--- TO DO ---
Using the listing below, output only the lines from the one that contains "7. 打开软件并允许一下权限" through the one that contains "作者が（クラウド）インフラを実務で使うにあたって参考にした情報源をまとめる", inclusive, exactly as given and without images.

--- WORKING DATA ---
BEGIN

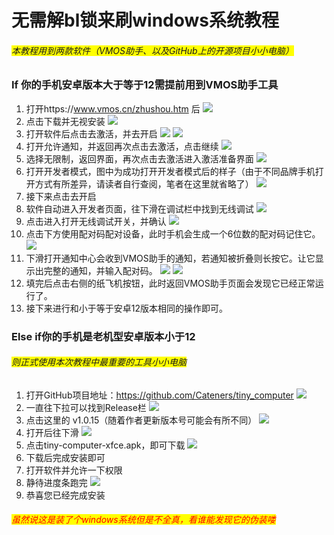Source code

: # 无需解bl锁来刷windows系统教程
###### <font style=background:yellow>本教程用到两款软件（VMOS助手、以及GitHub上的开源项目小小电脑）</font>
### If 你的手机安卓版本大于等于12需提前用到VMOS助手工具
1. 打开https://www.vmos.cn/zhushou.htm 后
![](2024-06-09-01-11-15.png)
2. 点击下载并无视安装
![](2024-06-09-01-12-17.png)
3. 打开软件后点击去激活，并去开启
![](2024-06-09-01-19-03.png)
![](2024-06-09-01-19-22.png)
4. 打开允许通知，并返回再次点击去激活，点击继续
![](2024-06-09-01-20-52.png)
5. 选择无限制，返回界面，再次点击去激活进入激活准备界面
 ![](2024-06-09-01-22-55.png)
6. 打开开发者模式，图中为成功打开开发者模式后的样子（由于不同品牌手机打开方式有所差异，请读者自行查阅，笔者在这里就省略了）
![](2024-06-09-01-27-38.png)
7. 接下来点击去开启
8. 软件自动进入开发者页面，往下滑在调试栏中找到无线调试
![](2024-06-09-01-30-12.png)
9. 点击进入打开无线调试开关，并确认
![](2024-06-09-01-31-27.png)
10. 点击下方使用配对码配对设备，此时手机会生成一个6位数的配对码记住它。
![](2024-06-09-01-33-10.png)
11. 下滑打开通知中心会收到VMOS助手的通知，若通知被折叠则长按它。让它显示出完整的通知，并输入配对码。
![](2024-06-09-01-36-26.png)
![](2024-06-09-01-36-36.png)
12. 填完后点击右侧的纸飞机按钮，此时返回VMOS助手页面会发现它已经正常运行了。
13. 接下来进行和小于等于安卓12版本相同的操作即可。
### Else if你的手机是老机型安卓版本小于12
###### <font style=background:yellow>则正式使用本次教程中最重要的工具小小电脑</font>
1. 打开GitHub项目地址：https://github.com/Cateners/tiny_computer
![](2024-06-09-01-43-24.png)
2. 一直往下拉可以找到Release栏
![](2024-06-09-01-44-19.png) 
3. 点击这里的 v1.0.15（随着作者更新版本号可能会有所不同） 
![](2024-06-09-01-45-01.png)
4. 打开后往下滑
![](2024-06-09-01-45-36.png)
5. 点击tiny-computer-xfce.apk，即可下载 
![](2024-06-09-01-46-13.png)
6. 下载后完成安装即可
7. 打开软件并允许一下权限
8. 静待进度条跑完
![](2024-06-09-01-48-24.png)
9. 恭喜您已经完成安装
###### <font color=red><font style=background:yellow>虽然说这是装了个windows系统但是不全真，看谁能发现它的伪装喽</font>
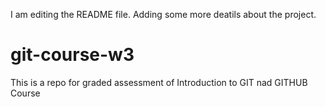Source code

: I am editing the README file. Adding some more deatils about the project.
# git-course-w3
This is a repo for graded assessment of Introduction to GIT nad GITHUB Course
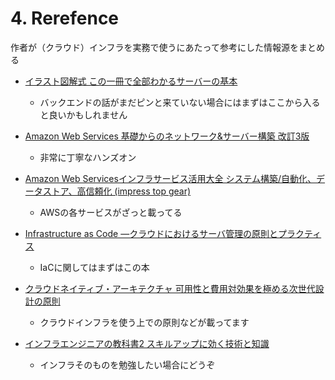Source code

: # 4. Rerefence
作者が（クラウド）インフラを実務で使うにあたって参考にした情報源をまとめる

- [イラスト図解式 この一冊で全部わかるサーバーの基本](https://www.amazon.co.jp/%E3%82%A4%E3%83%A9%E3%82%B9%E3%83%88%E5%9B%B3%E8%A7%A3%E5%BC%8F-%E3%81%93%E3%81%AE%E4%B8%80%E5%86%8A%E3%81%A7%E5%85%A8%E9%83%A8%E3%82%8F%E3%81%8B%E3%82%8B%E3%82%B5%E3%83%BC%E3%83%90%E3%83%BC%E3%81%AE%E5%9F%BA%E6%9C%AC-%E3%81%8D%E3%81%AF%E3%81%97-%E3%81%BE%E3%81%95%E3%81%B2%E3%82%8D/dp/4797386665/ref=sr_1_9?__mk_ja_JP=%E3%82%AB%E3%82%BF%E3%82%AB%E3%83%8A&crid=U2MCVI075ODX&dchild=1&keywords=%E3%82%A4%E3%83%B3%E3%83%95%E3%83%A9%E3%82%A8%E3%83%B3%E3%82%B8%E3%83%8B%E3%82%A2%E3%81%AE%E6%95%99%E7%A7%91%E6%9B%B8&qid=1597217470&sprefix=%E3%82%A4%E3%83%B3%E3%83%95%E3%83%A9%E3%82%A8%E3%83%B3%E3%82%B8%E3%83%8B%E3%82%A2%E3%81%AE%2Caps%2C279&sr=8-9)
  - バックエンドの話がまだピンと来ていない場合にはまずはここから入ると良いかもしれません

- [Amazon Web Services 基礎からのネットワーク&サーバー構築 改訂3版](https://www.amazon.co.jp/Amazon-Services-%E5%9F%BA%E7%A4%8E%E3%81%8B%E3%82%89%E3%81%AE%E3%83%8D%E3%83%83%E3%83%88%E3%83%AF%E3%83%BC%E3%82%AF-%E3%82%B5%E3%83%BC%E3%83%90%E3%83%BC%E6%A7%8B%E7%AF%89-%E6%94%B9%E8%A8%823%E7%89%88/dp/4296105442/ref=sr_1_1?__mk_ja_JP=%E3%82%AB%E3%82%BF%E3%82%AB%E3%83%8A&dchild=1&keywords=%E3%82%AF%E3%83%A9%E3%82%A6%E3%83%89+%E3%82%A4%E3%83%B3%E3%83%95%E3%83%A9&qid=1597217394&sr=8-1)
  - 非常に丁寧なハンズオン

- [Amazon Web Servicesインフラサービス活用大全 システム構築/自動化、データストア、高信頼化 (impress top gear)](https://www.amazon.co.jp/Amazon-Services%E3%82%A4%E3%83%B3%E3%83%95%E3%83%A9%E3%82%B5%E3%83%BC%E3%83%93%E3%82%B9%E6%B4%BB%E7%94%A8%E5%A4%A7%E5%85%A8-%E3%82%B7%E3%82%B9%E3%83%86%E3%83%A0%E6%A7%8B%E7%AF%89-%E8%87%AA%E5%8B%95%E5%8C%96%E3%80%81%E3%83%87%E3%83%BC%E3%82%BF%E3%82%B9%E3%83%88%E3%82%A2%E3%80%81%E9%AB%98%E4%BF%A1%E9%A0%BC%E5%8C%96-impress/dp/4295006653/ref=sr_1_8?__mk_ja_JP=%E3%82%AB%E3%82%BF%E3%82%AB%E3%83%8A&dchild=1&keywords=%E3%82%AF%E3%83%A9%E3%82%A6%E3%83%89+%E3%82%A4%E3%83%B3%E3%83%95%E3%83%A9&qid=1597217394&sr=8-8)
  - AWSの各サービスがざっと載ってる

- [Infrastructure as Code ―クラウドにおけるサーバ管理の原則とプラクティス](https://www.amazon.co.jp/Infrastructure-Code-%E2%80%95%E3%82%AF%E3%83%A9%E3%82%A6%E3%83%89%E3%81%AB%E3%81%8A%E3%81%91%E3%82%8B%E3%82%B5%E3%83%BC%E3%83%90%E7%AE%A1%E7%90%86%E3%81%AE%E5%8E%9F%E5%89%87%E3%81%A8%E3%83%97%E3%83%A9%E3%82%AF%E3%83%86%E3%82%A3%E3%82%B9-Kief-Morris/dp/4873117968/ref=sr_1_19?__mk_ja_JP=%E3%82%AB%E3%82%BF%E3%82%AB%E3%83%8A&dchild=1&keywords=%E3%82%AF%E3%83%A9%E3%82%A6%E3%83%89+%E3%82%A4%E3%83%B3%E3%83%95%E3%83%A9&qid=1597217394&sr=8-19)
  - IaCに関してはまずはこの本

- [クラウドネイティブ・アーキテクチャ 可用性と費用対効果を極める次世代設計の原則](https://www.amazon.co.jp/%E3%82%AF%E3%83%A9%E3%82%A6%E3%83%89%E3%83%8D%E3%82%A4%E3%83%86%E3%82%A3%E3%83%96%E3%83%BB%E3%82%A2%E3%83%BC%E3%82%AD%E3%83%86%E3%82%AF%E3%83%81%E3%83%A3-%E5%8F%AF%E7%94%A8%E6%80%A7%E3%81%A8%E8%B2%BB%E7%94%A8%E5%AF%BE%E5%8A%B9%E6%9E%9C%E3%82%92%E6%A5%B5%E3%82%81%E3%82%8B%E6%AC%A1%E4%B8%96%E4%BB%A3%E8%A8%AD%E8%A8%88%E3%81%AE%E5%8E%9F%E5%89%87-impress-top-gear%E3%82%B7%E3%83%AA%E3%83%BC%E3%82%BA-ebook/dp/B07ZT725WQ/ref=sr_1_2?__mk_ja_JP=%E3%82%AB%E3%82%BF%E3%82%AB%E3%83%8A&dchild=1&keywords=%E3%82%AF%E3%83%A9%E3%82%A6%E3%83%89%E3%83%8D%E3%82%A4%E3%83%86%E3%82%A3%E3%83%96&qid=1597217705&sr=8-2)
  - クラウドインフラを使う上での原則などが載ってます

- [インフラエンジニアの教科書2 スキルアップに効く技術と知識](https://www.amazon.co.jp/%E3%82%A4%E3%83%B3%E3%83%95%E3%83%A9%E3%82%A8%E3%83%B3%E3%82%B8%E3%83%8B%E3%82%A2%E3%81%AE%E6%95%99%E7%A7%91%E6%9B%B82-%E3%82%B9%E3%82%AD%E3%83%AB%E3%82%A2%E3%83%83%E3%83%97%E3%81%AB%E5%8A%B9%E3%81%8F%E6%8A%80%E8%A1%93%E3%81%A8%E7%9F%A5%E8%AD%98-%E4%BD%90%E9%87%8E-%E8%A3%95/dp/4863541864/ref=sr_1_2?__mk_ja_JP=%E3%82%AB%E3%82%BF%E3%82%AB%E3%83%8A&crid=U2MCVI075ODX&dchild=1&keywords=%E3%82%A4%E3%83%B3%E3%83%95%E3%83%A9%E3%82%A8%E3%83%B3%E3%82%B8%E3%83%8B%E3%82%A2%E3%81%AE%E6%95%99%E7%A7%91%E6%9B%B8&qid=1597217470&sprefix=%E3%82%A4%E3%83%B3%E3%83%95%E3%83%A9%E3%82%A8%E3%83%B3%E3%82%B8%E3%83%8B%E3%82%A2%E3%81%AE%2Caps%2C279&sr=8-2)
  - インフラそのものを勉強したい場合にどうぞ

END

--- OUTPUT OF THE TASK ---
7. 打开软件并允许一下权限
8. 静待进度条跑完
![](2024-06-09-01-48-24.png)
9. 恭喜您已经完成安装
###### <font color=red><font style=background:yellow>虽然说这是装了个windows系统但是不全真，看谁能发现它的伪装喽</font>
Source code

: I am editing the README file. Adding some more deatils about the project.
# git-course-w3
This is a repo for graded assessment of Introduction to GIT nad GITHUB Course
Source code

: # 4. Rerefence
作者が（クラウド）インフラを実務で使うにあたって参考にした情報源をまとめる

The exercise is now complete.